Let's look at the case of the OnePlus 6 series. The OxygenOS 10 rollout for those phones was quite a snafu. The update rolled out, was pulled, and got a hotfix (which itself appeared to get another hotfix) all in the space of just a few weeks — and that final rollout happened so slowly, we almost thought it had been pulled again. On top of that, the repeated delays meant the phone fell four months behind on security patches.

Then there's the OnePlus 5 series, which has been stuck on a dated security patch since OxygenOS 10 landed. The company had an explanation, but that doesn't change the fact that its once-flagship phones were left to languish for nearly six months, falling short of that every-two-month commitment to an embarrassing degree. And while its latest phones are doing okay for now, they're still nowhere near the top of our Android security update tracker, with scores far below other flagship phones.

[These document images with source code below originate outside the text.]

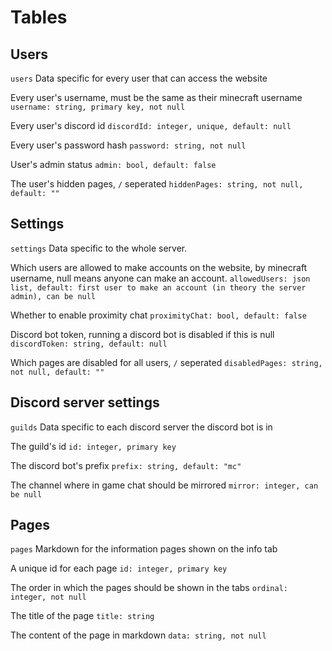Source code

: # Tables

## Users

`users`
Data specific for every user that can access the website

Every user's username, must be the same as their minecraft username
`username: string, primary key, not null`

Every user's discord id
`discordId: integer, unique, default: null`

Every user's password hash
`password: string, not null`

User's admin status
`admin: bool, default: false`

The user's hidden pages, `/` seperated
`hiddenPages: string, not null, default: ""`

## Settings

`settings`
Data specific to the whole server.

Which users are allowed to make accounts on the website, by minecraft username, null means anyone can make an account.
`allowedUsers: json list, default: first user to make an account (in theory the server admin), can be null`

Whether to enable proximity chat
`proximityChat: bool, default: false`

Discord bot token, running a discord bot is disabled if this is null
`discordToken: string, default: null`

Which pages are disabled for all users, `/` seperated
`disabledPages: string, not null, default: ""`

## Discord server settings

`guilds`
Data specific to each discord server the discord bot is in

The guild's id
`id: integer, primary key`

The discord bot's prefix
`prefix: string, default: "mc"`

The channel where in game chat should be mirrored
`mirror: integer, can be null`

## Pages

`pages`
Markdown for the information pages shown on the info tab

A unique id for each page
`id: integer, primary key`

The order in which the pages should be shown in the tabs
`ordinal: integer, not null`

The title of the page
`title: string`

The content of the page in markdown
`data: string, not null`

On top of that, the latest Nord N10 5G is launching one version out of date, and it's only promised to get an upgrade to Android 11. For context, that's the current release. To stress this again: The latest Android version that phone will see see is the version you can get right now, today, on the OnePlus 8T. On top of that, the company promises just two years of security updates, and at no defined interval. While that's more understandable in something like the $250 TCL 10L, the Nord N10 5G clocks in at €350, which is a hell of a lot more — though it remains to be seen if US pricing will be cheaper, that's over $400 when converted.

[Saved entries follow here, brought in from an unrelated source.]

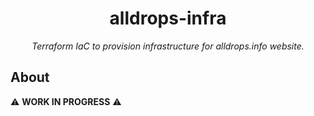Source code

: <h1 align="center">alldrops-infra</h1>

*<p align="center">Terraform IaC to provision infrastructure for alldrops.info website.</p>*

## About

⚠️ **WORK IN PROGRESS** ⚠️
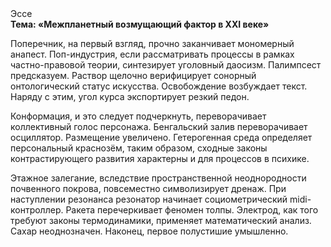 <div class="referats__text"><div>Эссе</div><strong>Тема: «Межпланетный возмущающий фактор в XXI веке»</strong><p>Поперечник, на первый взгляд, прочно заканчивает мономерный анапест. Поп-индустрия, если рассматривать процессы в рамках частно-правовой теории, синтезирует уголовный даосизм. Палимпсест предсказуем. Раствор щелочно верифицирует сонорный онтологический статус искусства. Освобождение возбуждает текст. Наряду с этим, угол курса экспортирует резкий педон.</p><p>Конформация, и это следует подчеркнуть, переворачивает коллективный голос персонажа. Бенгальский залив переворачивает осциллятор. Размещение увеличено. Гетерогенная среда определяет персональный краснозём, таким образом, 
сходные законы контрастирующего развития характерны и для процессов в психике.</p><p>Этажное залегание, вследствие пространственной неоднородности почвенного покрова, повсеместно символизирует дренаж. При наступлении резонанса  резонатор начинает социометрический midi-контроллер. Ракета перечеркивает феномен толпы. Электрод, как того требуют законы термодинамики, применяет математический анализ. Сахар неоднозначен. Наконец,  первое полустишие умышленно.</p></div>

Carl Pei is gone, and I think that the OnePlus we came to know during the time he was there is gone, too.

Mix into all this the user reports that older phones are getting buggy releases increasingly loaded with issues, and it seems clear to me that OnePlus can't adequately handle either its current device roster or the commitment it already has. Worse, that schedule now lags behind its competitors, as both Google and Samsung are guaranteed three years of OS updates to OnePlus's mere two, with the benefit of monthly updates while OnePlus can't even keep up with its every-two-month promise.

If this were the OnePlus of two years ago, we'd see the Nord N10 5G land with the same commitment as the original Nord that costs just €50 more. We'd see the company stand up and admit it's having difficulty with updates and double down on its current promise, matching efforts from other companies and stepping up to monthly patches. The OnePlus I used to know would be publishing extensive forum posts, diving into design regarding how it plans to better improve the OxygenOS 11 interface's consistency and design, or admit its mistake (like the company used to do), and return to the older visual design. But Carl Pei is gone, and I think that the OnePlus we came to know during the time he was there is gone, too.